3月30日から放送開始となる、2026年度前期のNHK連続テレビ小説『風、薫る』。明治時代を舞台に、看護婦養成所で出会った2人の女性が、トレインドナース(正規に訓練された看護師)として奮闘する冒険物語だ。見上愛と上坂樹里がダブル主演を務め、主題歌は大人気バンド「Mrs. GREEN APPLE」の『風と町』に決定した。
主演の見上愛と上坂樹里が意気込み
3月9日には、第1週試写会見が行われ、主演の見上と上坂が出席。撮影の振り返りや放送前の意気込みなどを語った。
その後の囲み取材では、制作統括の松園武大氏と脚本の吉澤智子氏が登場。タイトルの『風、薫る』について、吉田は「栃木のイメージを話していく中で、“風”という言葉がいいのではないかと提案しました」と説明した。
さらに、Mrs. GREEN APPLEが歌う主題歌について問われると、松園は「看護や命を扱うドラマなので、時には心が苦しくなるシーンもありますが、この曲があることで、ドラマ全体を下支えしてくれる。そんな素晴らしい主題歌になっているなと思います」と大絶賛。
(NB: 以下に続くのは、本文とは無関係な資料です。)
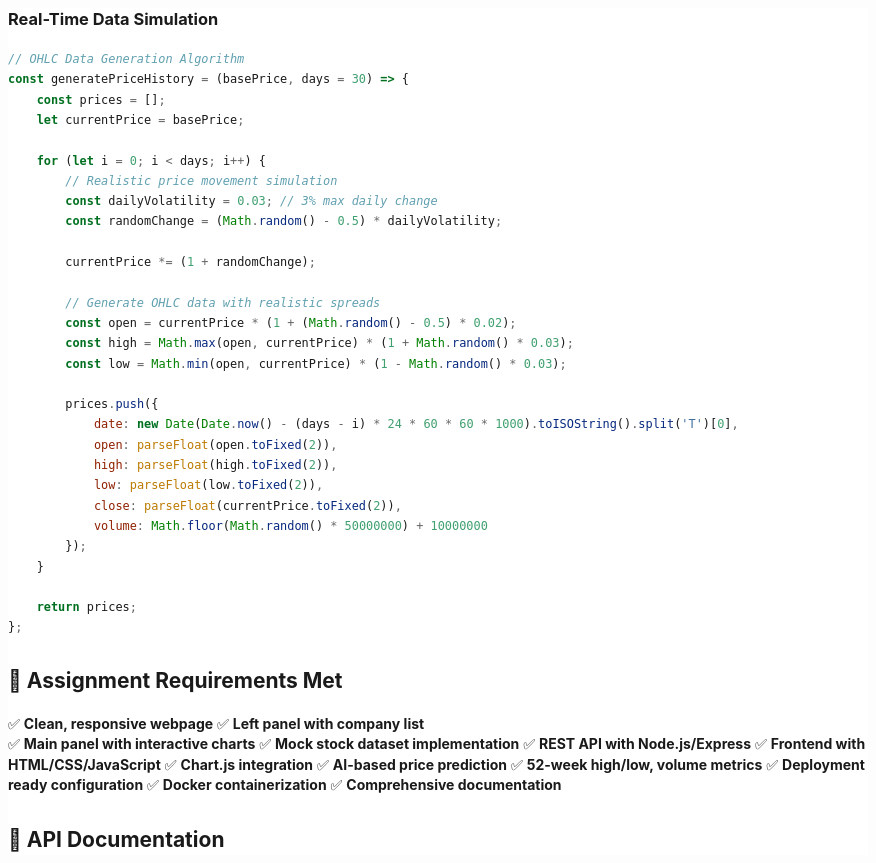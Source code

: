 ### Real-Time Data Simulation
```javascript
// OHLC Data Generation Algorithm
const generatePriceHistory = (basePrice, days = 30) => {
    const prices = [];
    let currentPrice = basePrice;
    
    for (let i = 0; i < days; i++) {
        // Realistic price movement simulation
        const dailyVolatility = 0.03; // 3% max daily change
        const randomChange = (Math.random() - 0.5) * dailyVolatility;
        
        currentPrice *= (1 + randomChange);
        
        // Generate OHLC data with realistic spreads
        const open = currentPrice * (1 + (Math.random() - 0.5) * 0.02);
        const high = Math.max(open, currentPrice) * (1 + Math.random() * 0.03);
        const low = Math.min(open, currentPrice) * (1 - Math.random() * 0.03);
        
        prices.push({
            date: new Date(Date.now() - (days - i) * 24 * 60 * 60 * 1000).toISOString().split('T')[0],
            open: parseFloat(open.toFixed(2)),
            high: parseFloat(high.toFixed(2)),
            low: parseFloat(low.toFixed(2)),
            close: parseFloat(currentPrice.toFixed(2)),
            volume: Math.floor(Math.random() * 50000000) + 10000000
        });
    }
    
    return prices;
};
```

## 🎯 Assignment Requirements Met

✅ **Clean, responsive webpage**
✅ **Left panel with company list**  
✅ **Main panel with interactive charts**
✅ **Mock stock dataset implementation**
✅ **REST API with Node.js/Express**
✅ **Frontend with HTML/CSS/JavaScript**
✅ **Chart.js integration**
✅ **AI-based price prediction**
✅ **52-week high/low, volume metrics**
✅ **Deployment ready configuration**
✅ **Docker containerization**
✅ **Comprehensive documentation**

## 📖 API Documentation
これには、“ミセスファン”通称JAM'S(ジャムズ)も大喜び。
《毎日聴けるなんてJAM'Sも嬉しいし幸せ》
《大好きなミセスの歌を毎日聴けるなんて楽しみでしかない!》
《毎朝の楽しみができるなんて幸せすぎる》
期待に胸を膨らませる声が続々と寄せられた。
中には、朝ドラを普段見ない層までもが主題歌を目当てに視聴を検討しているようだ。
《ミセス主題歌だし朝ドラ見るか~毎日見るの大変なんだよな~》
《レギュラーと音楽番組だけじゃなくて朝ドラも録画しないと》
このあまりの熱狂ぶりに、制作関係者からは複雑な思いも漏れている。
制作関係者の複雑な思い
「もちろん、主題歌が注目されるのは大変ありがたいことです。実際、脚本や作品モチーフをもとに楽曲制作していただいたということもあり、ドラマの空気感に合った優しい楽曲になっています。
ただ、主題歌への注目度があまりに高すぎて、肝心のドラマ本編やダブル主演のお2人の話題が食われてしまうのではないか、という懸念もあります」(NHK関係者)
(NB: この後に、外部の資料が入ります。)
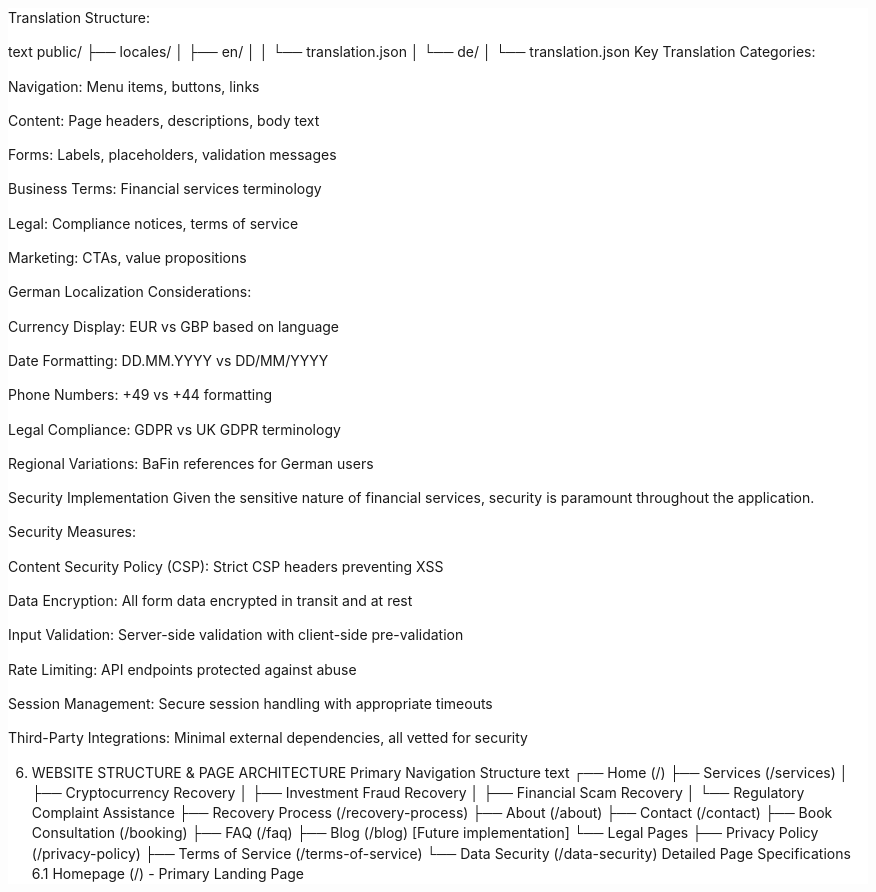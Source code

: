 Translation Structure:

text
public/
├── locales/
│   ├── en/
│   │   └── translation.json
│   └── de/
│       └── translation.json
Key Translation Categories:

Navigation: Menu items, buttons, links

Content: Page headers, descriptions, body text

Forms: Labels, placeholders, validation messages

Business Terms: Financial services terminology

Legal: Compliance notices, terms of service

Marketing: CTAs, value propositions

German Localization Considerations:

Currency Display: EUR vs GBP based on language

Date Formatting: DD.MM.YYYY vs DD/MM/YYYY

Phone Numbers: +49 vs +44 formatting

Legal Compliance: GDPR vs UK GDPR terminology

Regional Variations: BaFin references for German users

Security Implementation
Given the sensitive nature of financial services, security is paramount throughout the application.

Security Measures:

Content Security Policy (CSP): Strict CSP headers preventing XSS

Data Encryption: All form data encrypted in transit and at rest

Input Validation: Server-side validation with client-side pre-validation

Rate Limiting: API endpoints protected against abuse

Session Management: Secure session handling with appropriate timeouts

Third-Party Integrations: Minimal external dependencies, all vetted for security

6. WEBSITE STRUCTURE & PAGE ARCHITECTURE
Primary Navigation Structure
text
┌── Home (/)
├── Services (/services)
│   ├── Cryptocurrency Recovery
│   ├── Investment Fraud Recovery
│   ├── Financial Scam Recovery
│   └── Regulatory Complaint Assistance
├── Recovery Process (/recovery-process)
├── About (/about)
├── Contact (/contact)
├── Book Consultation (/booking)
├── FAQ (/faq)
├── Blog (/blog) [Future implementation]
└── Legal Pages
    ├── Privacy Policy (/privacy-policy)
    ├── Terms of Service (/terms-of-service)
    └── Data Security (/data-security)
Detailed Page Specifications
6.1 Homepage (/) - Primary Landing Page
Mrs. GREEN APPLEといえば、現在日本で最も勢いがあると言っても過言ではない。令和を代表するトップバンドだ。
史上初のストリーミング総再生100億回突破、バンドでは初となる2年連続のレコード大賞受賞、ロックバンドとしては約13年半ぶりの快挙となるベストアルバム『10』のミリオン突破など。挙げればキリがないほど前人未到の記録を次々と打ち立てている。
また、ファン層の厚さも特筆すべき点だ。
「バンドというと、学生を中心とした若者に人気があるイメージが一般的ではないでしょうか。しかし、“ミセス”は違います。楽曲の幅が広く、疾走感ある青春ソングから大人世代にも響く成熟した音楽性の強いものまで多彩。
SNSでの人気はもちろん、地上波メディアへの露出も多いので、一般層の認知度も高いです。ライブへ行っても、親子連れや若年層、40~50代の中年層まで、老若男女問わずかなり幅広いファン層であることがわかります」(音楽誌ライター)
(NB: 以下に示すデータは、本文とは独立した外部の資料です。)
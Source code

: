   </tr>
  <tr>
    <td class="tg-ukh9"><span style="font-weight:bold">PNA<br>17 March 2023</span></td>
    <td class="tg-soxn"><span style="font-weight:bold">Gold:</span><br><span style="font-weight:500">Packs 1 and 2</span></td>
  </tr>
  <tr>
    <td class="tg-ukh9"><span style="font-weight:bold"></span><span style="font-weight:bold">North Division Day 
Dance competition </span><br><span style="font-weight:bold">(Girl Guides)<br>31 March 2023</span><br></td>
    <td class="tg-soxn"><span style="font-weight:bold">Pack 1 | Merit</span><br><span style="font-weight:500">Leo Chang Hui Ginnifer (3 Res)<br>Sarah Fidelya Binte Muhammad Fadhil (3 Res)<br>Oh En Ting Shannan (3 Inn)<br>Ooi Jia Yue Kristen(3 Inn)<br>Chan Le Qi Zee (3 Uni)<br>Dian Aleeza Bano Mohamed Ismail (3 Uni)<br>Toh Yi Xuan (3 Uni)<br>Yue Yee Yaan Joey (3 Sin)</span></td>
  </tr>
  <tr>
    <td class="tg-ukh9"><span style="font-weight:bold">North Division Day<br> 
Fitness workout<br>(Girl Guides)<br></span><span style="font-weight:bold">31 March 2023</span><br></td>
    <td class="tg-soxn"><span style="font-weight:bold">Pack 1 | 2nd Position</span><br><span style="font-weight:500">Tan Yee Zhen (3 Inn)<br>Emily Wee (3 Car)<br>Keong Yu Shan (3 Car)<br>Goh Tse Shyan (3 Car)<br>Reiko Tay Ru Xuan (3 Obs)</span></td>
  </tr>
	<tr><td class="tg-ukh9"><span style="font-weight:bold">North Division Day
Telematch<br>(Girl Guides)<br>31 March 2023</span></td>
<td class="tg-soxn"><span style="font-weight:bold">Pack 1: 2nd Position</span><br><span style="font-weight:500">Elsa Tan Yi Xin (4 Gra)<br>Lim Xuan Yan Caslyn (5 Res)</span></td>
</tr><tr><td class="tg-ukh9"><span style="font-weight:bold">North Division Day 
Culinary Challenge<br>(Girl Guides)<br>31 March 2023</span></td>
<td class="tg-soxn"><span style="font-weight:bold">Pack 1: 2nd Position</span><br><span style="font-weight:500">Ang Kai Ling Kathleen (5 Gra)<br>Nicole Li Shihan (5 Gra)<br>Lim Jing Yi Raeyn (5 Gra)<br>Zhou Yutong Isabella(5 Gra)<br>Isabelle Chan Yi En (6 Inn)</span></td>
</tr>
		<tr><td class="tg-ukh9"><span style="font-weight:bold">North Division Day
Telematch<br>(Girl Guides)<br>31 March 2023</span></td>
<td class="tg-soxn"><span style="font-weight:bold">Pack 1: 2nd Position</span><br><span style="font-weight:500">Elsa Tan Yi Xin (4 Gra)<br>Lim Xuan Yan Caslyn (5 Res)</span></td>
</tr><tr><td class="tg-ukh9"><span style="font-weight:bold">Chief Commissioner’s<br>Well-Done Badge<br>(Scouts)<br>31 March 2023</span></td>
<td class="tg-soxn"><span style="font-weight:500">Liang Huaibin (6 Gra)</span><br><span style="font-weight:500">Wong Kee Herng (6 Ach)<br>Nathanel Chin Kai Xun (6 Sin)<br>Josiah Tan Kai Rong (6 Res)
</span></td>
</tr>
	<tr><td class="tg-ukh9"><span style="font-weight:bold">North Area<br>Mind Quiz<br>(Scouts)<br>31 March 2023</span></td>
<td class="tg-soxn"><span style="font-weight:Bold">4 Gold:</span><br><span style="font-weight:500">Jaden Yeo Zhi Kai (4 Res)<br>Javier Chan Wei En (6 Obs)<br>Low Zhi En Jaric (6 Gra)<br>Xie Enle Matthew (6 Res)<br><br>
つまり、朝ドラを見ない層にもリーチできる一方で、主題歌の話題が先行してしまうという“嬉しい悲鳴”も生まれているというわけだ。
「『風、薫る』は、まだ女性の職業が確立されていなかった明治という激動の時代に、看護の世界に飛び込んだ2人の女性の生き様を描いた、非常に骨太な作品なんです。たとえ主題歌目当てで見始めたとしても、最後までドラマを見ていただけるのが理想です。
朝ドラファンの方々にはもちろん、JAM'Sの皆さんにもぜひドラマ本編も楽しんでいただきたいです。主題歌と本編が調和して、作品全体が多くの方に愛されることを願っています」(前出、NHK関係者)
3月30日の放送開始まで、あとわずか。懸念はありつつも、朝ドラに新たな風を起こしていることは間違いないだろう。この風が『風、薫る』にとって追い風となるか? 今から放送が楽しみでならない。